Prominent signs of toxicity included: polyuria, lacrimation, loss of pain reflex, ataxia, hypoactivity. emprosthotonus, tremors, diminished or blocked myotactic plaoing reflex, loss of righting reflex, clonic convulsions, and prostration. Other less prominent effects observed were diarrhea, soft stool, salivation, ptosis, hypotonus, respiratory dysfunction-hypopnea, hyperpnea, dyspnea and rales, hypothermia, and cyanosis. Rapid rigor was observed following cessation of respiration.
Body weight:
A significant decrease in mean body weight gain was observed on days 7 and 14 in female rats treated with 560 mg/kg Crude Catalyst 32899.
Gross pathology:
Principal findings in rats dying during the study were related to the gastro-intestinal tract: distention with fluid, enlarged caecum and hemorrhagic areas in
the stomach. Incidental findings were: yellow or white discharge around the mouth, yellow urogenital staining and brown watery anal staining.
No remarkable necropsy findings were found in surviving rats.

Any other information on results incl. tables

Table 1. Incidence of Lethality in Rats Orally Administered Crude Catalyst 32899

Crude Catalyst

32899 (mg/kg)

Male

Female

Total

No. Tested

No. Dead

No. Tested

No. Dead

No. Tested

No. Dead

3600

5

5

5

5

10

10

1800

5

4

5

5

10

9

1000

5

3

5

5

10

8

560

5

0

5

1

10

1

-a)

5

0

5

0

10

0

LD50(mg/kg)

1082 (651 – 1794)b)

850 (612 – 1114)

Slope +/- S.E.

2.30 +/- 0.89

2.29 +/- 0.68

a) control animals administered 10 mL/kg of 1% aqueous methyl cellulose/ kg body weight.

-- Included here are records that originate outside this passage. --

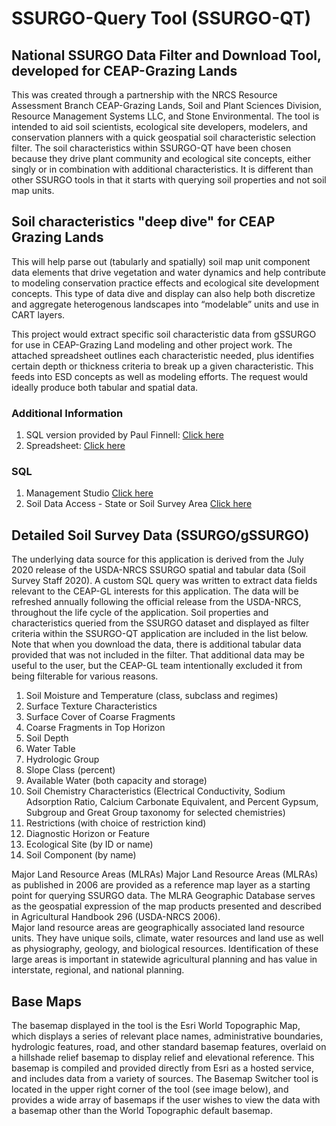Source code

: # SSURGO-Query Tool (SSURGO-QT)
## National SSURGO Data Filter and Download Tool, developed for CEAP-Grazing Lands

This was created through a partnership with the NRCS Resource Assessment Branch CEAP-Grazing Lands, Soil and Plant Sciences Division, Resource Management Systems LLC, and Stone Environmental.  The tool is intended to aid soil scientists, ecological site developers, modelers, and conservation planners with a quick geospatial soil characteristic selection filter. The soil characteristics within SSURGO-QT have been chosen because they drive plant community and ecological site concepts, either singly or in combination with additional characteristics.  It is different than other SSURGO tools in that it starts with querying soil properties and not soil map units.

## Soil characteristics "deep dive" for CEAP Grazing Lands
This will help parse out (tabularly and spatially) soil map unit component data elements that drive vegetation and water dynamics and help contribute to modeling conservation practice effects and ecological site development concepts. This type of data dive and display can also help both discretize and aggregate heterogenous landscapes into “modelable” units and use in CART layers.


This project would extract specific soil characteristic data from gSSURGO for use in CEAP-Grazing Land modeling and other project work. The attached spreadsheet outlines each characteristic needed, plus identifies certain depth or thickness criteria to break up a given characteristic. This feeds into ESD concepts as well as modeling efforts. The request would ideally produce both tabular and spatial data.

### Additional Information
1. SQL version provided by Paul Finnell: [Click here](https://github.com/jneme910/CEAP-Grazing-Lands/blob/master/SQL-Library/Lori_CarrieAnn_NASIS%20script%20from%20Finnell.txt)
2. Spreadsheet: [Click here](https://github.com/jneme910/CEAP-Grazing-Lands/blob/master/documents/CEAP-GL_Soil%20App%20GUI_data%20to%20StoneEnviro_11-9-2020%20copy.xlsx?raw=true)


### SQL
1. Management Studio [Click here](https://github.com/jneme910/CEAP-Grazing-Lands/blob/master/SQL-Library/CEAP_Grazing.sql)
2. Soil Data Access - State or Soil Survey Area [Click here](https://raw.githubusercontent.com/jneme910/CEAP-Grazing-Lands/master/SQL-Library/STATE_CEAP_Grazing_2019_0213.txt)


## Detailed Soil Survey Data (SSURGO/gSSURGO) 
The underlying data source for this application is derived from the July 2020 release of the USDA-NRCS SSURGO spatial and tabular data (Soil Survey Staff 2020).  A custom SQL query was written to extract data fields relevant to the CEAP-GL interests for this application. The data will be refreshed annually following the official release from the USDA-NRCS, throughout the life cycle of the application.  Soil properties and characteristics queried from the SSURGO dataset and displayed as filter criteria within the SSURGO-QT application are included in the list below. Note that when you download the data, there is additional tabular data provided that was not included in the filter. That additional data may be useful to the user, but the CEAP-GL team intentionally excluded it from being filterable for various reasons. 

1.	Soil Moisture and Temperature (class, subclass and regimes)
2.	Surface Texture Characteristics
3.	Surface Cover of Coarse Fragments
4.	Coarse Fragments in Top Horizon
5.	Soil Depth
6.	Water Table
7.	Hydrologic Group
8.	Slope Class (percent)
9.	Available Water (both capacity and storage)
10.	Soil Chemistry Characteristics (Electrical Conductivity, Sodium Adsorption Ratio, Calcium Carbonate Equivalent, and Percent Gypsum, Subgroup and Great Group taxonomy for selected chemistries)
11.	Restrictions (with choice of restriction kind)
12.	Diagnostic Horizon or Feature
13.	Ecological Site (by ID or name)
14.	Soil Component (by name)

Major Land Resource Areas (MLRAs) 
Major Land Resource Areas (MLRAs) as published in 2006 are provided as a reference map layer as a starting point for querying SSURGO data. The MLRA Geographic Database serves as the geospatial expression of the map products presented and described in Agricultural Handbook 296 (USDA-NRCS 2006).   
Major land resource areas are geographically associated land resource units. They have unique soils, climate, water resources and land use as well as physiography, geology, and biological resources. Identification of these large areas is important in statewide agricultural planning and has value in interstate, regional, and national planning. 

## Base Maps  

The basemap displayed in the tool is the Esri World Topographic Map, which displays a series of relevant place names, administrative boundaries, hydrologic features, road, and other standard basemap features, overlaid on a hillshade relief basemap to display relief and elevational reference.  This basemap is compiled and provided directly from Esri as a hosted service, and includes data from a variety of sources.  The Basemap Switcher tool is located in the upper right corner of the tool (see image below), and provides a wide array of basemaps if the user wishes to view the data with a basemap other than the World Topographic default basemap.   

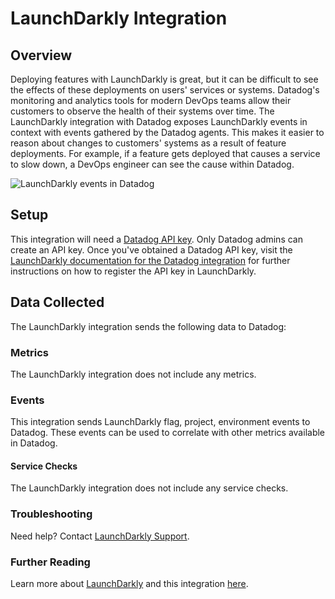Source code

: # LaunchDarkly Integration

## Overview

Deploying features with LaunchDarkly is great, but it can be difficult to see
the effects of these deployments on users' services or systems. Datadog's
monitoring and analytics tools for modern DevOps teams allow their customers to
observe the health of their systems over time. The LaunchDarkly integration with
Datadog exposes LaunchDarkly events in context with events gathered by the
Datadog agents. This makes it easier to reason about changes to customers'
systems as a result of feature deployments. For example, if a feature gets
deployed that causes a service to slow down, a DevOps engineer can see the cause
within Datadog.

![LaunchDarkly events in Datadog][2]

## Setup


This integration will need a [Datadog API key][1]. Only Datadog admins can
create an API key. Once you've obtained a Datadog API key, visit the
[LaunchDarkly documentation for the Datadog integration][3] for further
instructions on how to register the API key in LaunchDarkly.

## Data Collected

The LaunchDarkly integration sends the following data to Datadog:

### Metrics

The LaunchDarkly integration does not include any metrics.

### Events

This integration sends LaunchDarkly flag, project, environment events to
Datadog. These events can be used to correlate with other metrics available in
Datadog.

#### Service Checks

The LaunchDarkly integration does not include any service checks.

### Troubleshooting

Need help? Contact [LaunchDarkly Support][4].

### Further Reading

Learn more about [LaunchDarkly][5] and this integration [here][3].

[1]: https://app.datadoghq.com/account/settings#api
[2]: https://raw.githubusercontent.com/DataDog/integrations-extras/master/launchdarkly/assets/image/ld-datadog-hover.gif
[3]: https://docs.launchdarkly.com/docs/datadog
[4]: https://support.launchdarkly.com/hc/en-us/requests/new
[5]: https://launchdarkly.com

b) figures in parenthesis represent 95% confidence limits. 5

Applicant's summary and conclusion

Interpretation of results:
harmful
Remarks:
Migrated information Criteria used for interpretation of results: EU
Conclusions:
An acute oral toxicity study was conducted in the rat on Crude Catalyst 32899. Five dosage levels (0, 560, 1000, 1800, and 3600 mg/kg) were tested in groups of ten (5 male and 5 female) fasted rats. The acute oral LD50 was calculated to be 850 mg Crude Catalyst 32899/kg body weight with 95% confidence limits of 612-1114 mg/kg.
Executive summary:

An acute oral toxicity study was conducted in the rat on Crude Catalyst 32899. Five dosage levels (0, 560, 1000, 1800, and 3600 mg/kg) were tested in groups of ten (5 male and 5 female) fasted rats. The acute oral LD50 was calculated to be 850 mg Crude Catalyst 32899/kg body weight with 95% confidence limits of 612-1114 mg/kg. Lethalities generally occurred within 24 hours after dosing. The onset of clinical signs of toxicity occurred within one hour. Survivors generally recovered from observable clinical signs of toxicity within 48 hours after dosing. Body weight gain of survivors was decreased in the 560 mg/kg female dosage group at days 7 and 14. Prominent clinical signs of toxicity included: polyuria, lacrimation, loss of pain reflex, ataxia, hypoactivity, emprosthotonus, diminished myotactic placing reflex, loss of righting reflex, clonic convulsions, and prostration. Necropsy findings in animals dying over the first 24 hours involved primarily the gastro-intestinal tract (distension with fluid and hemorrhagic areas in the stomach). Necropsy findings in survivors were not remarkable.